St. Louis is also tackling some of the toughest problems that communities are facing throughout the world, and doing it with courage. What we need to focus on is that the world wants and needs what St. Louis offers. Will we choose an abundance mentality? Will we try to make more economic pie for the people of St. Louis and the entire region or will we adopt a scarcity mentality? Will we look for opportunities to unify and put energy towards gaining more jobs, protecting the jobs we have? As important as Louisville’s and St. Louis’ location are, it’s not longer location, location, location. It’s people, people, people, and making talent and being a welcoming, inclusive community. You can look at those as challenges or opportunities. Right now, I’m looking at those as opportunities.

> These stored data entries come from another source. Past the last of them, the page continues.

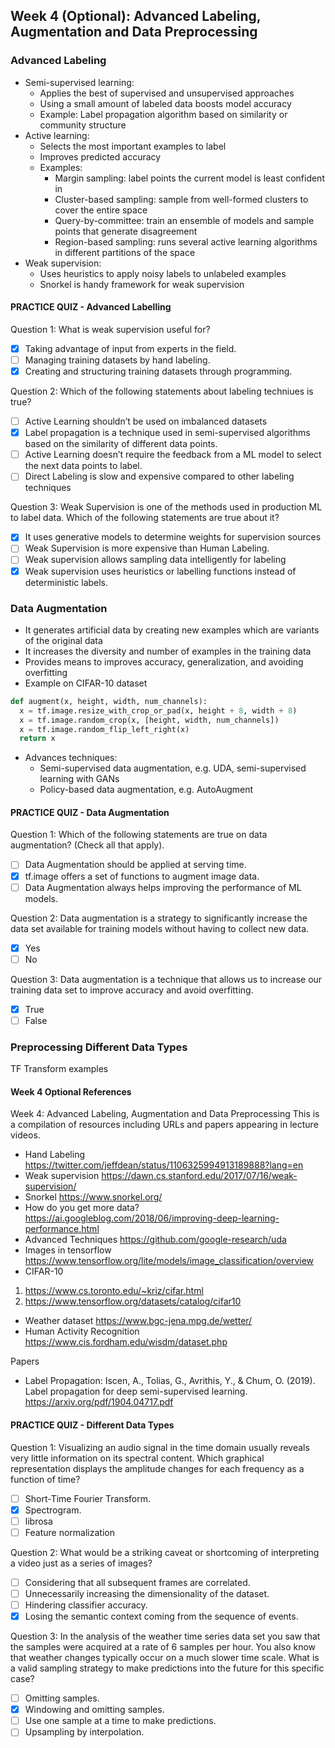 ## Week 4 (Optional): Advanced Labeling, Augmentation and Data Preprocessing
### Advanced Labeling
- Semi-supervised learning:
  - Applies the best of supervised and unsupervised approaches
  - Using a small amount of labeled data boosts model accuracy
  - Example: Label propagation algorithm based on similarity or community structure
- Active learning:
  - Selects the most important examples to label
  - Improves predicted accuracy
  - Examples:
    - Margin sampling: label points the current model is least confident in
    - Cluster-based sampling: sample from well-formed clusters to cover the entire space
    - Query-by-committee: train an ensemble of models and sample points that generate disagreement
    - Region-based sampling: runs several active learning algorithms in different partitions of the space 
- Weak supervision:
  - Uses heuristics to apply noisy labels to unlabeled examples
  - Snorkel is handy framework for weak supervision
  
#### PRACTICE QUIZ - Advanced Labelling

Question 1: What is weak supervision useful for?

- [x] Taking advantage of input from experts in the field.
- [ ] Managing training datasets by hand labeling.
- [x] Creating and structuring training datasets through programming.

Question 2: Which of the following statements about labeling techniues is true?

- [ ] Active Learning shouldn’t be used on imbalanced datasets
- [x] Label propagation is a technique used in semi-supervised algorithms based on the similarity of different data points.
- [ ] Active Learning doesn’t require the feedback from a ML model to select the next data points to label.
- [ ] Direct Labeling is slow and expensive compared to other labeling techniques

Question 3: Weak Supervision is one of the methods used in production ML to label data. Which of the following statements are true about it?

- [x] It uses generative models to determine weights for supervision sources 
- [ ] Weak Supervision is more expensive than Human Labeling.
- [ ] Weak supervision allows sampling data intelligently for labeling
- [x] Weak supervision uses heuristics or labelling functions instead of deterministic labels.

### Data Augmentation
- It generates artificial data by creating new examples which are variants of the original data
- It increases the diversity and number of examples in the training data
- Provides means to improves accuracy, generalization, and avoiding overfitting
- Example on CIFAR-10 dataset
```python
def augment(x, height, width, num_channels):
  x = tf.image.resize_with_crop_or_pad(x, height + 8, width + 8)
  x = tf.image.random_crop(x, [height, width, num_channels])
  x = tf.image.random_flip_left_right(x)
  return x
```
- Advances techniques:
  - Semi-supervised data augmentation, e.g. UDA, semi-supervised learning with GANs
  - Policy-based data augmentation, e.g. AutoAugment
  
#### PRACTICE QUIZ - Data Augmentation
Question 1: Which of the following statements are true on data augmentation? (Check all that apply).

- [ ] Data Augmentation should be applied at serving time.
- [x] tf.image offers a set of functions to augment image data.
- [ ] Data Augmentation always helps improving the performance of ML models.

Question 2: Data augmentation is a strategy to significantly increase the data set available for training models without having to collect new data.

- [x] Yes
- [ ] No

Question 3: Data augmentation is a technique that allows us to increase our training data set to improve accuracy and avoid overfitting.

- [x] True
- [ ] False

### Preprocessing Different Data Types
TF Transform examples

#### Week 4 Optional References
Week 4: Advanced Labeling, Augmentation and Data Preprocessing
This is a compilation of resources including URLs and papers appearing in lecture videos.

- Hand Labeling https://twitter.com/jeffdean/status/1106325994913189888?lang=en
- Weak supervision https://dawn.cs.stanford.edu/2017/07/16/weak-supervision/
- Snorkel https://www.snorkel.org/
- How do you get more data? https://ai.googleblog.com/2018/06/improving-deep-learning-performance.html
- Advanced Techniques https://github.com/google-research/uda
- Images in tensorflow https://www.tensorflow.org/lite/models/image_classification/overview
- CIFAR-10
1. https://www.cs.toronto.edu/~kriz/cifar.html
2. https://www.tensorflow.org/datasets/catalog/cifar10
- Weather dataset https://www.bgc-jena.mpg.de/wetter/
- Human Activity Recognition https://www.cis.fordham.edu/wisdm/dataset.php

Papers

- Label Propagation: Iscen, A., Tolias, G., Avrithis, Y., & Chum, O. (2019). Label propagation for deep semi-supervised learning. https://arxiv.org/pdf/1904.04717.pdf

#### PRACTICE QUIZ - Different Data Types

Question 1: Visualizing an audio signal in the time domain usually reveals very little information on its spectral content. Which graphical representation displays the amplitude changes for each frequency as a function of time?

- [ ] Short-Time Fourier Transform.
- [x] Spectrogram.
- [ ] librosa
- [ ] Feature normalization

Question 2: What would be a striking caveat or shortcoming of interpreting a video just as a series of images? 

- [ ] Considering that all subsequent frames are correlated.
- [ ] Unnecessarily increasing the dimensionality of the dataset.
- [ ] Hindering classifier accuracy.
- [x] Losing the semantic context coming from the sequence of events.

Question 3: In the analysis of the weather time series data set you saw that the samples were acquired at a rate of 6 samples per hour. You also know that weather changes typically occur on a much slower time scale. What is a valid sampling strategy to make predictions into the future for this specific case?

- [ ] Omitting samples.
- [x] Windowing and omitting samples.
- [ ] Use one sample at a time to make predictions.
- [ ] Upsampling by interpolation.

On education and inclusion
What I’m most proud of about my time here at Greater Louisville Inc., is that we made educational attainment the number one priority for our economic development focus. Without quantum leaps in educational attainment across the whole spectrum of education, you really cannot be competing in a knowledge based economy. We have a long way to go here in Louisville, but that is felt in every corner. We are all moving toward one goal toward economic attainment....
The other thing is the focus that we’ve done on economic inclusion—really opening up the doors of the chamber to make sure that we’re being as welcoming as we can to people from all over our neighborhoods, as well as all over the world. When you get those two things right, the business success and the job creation really does start to build on itself.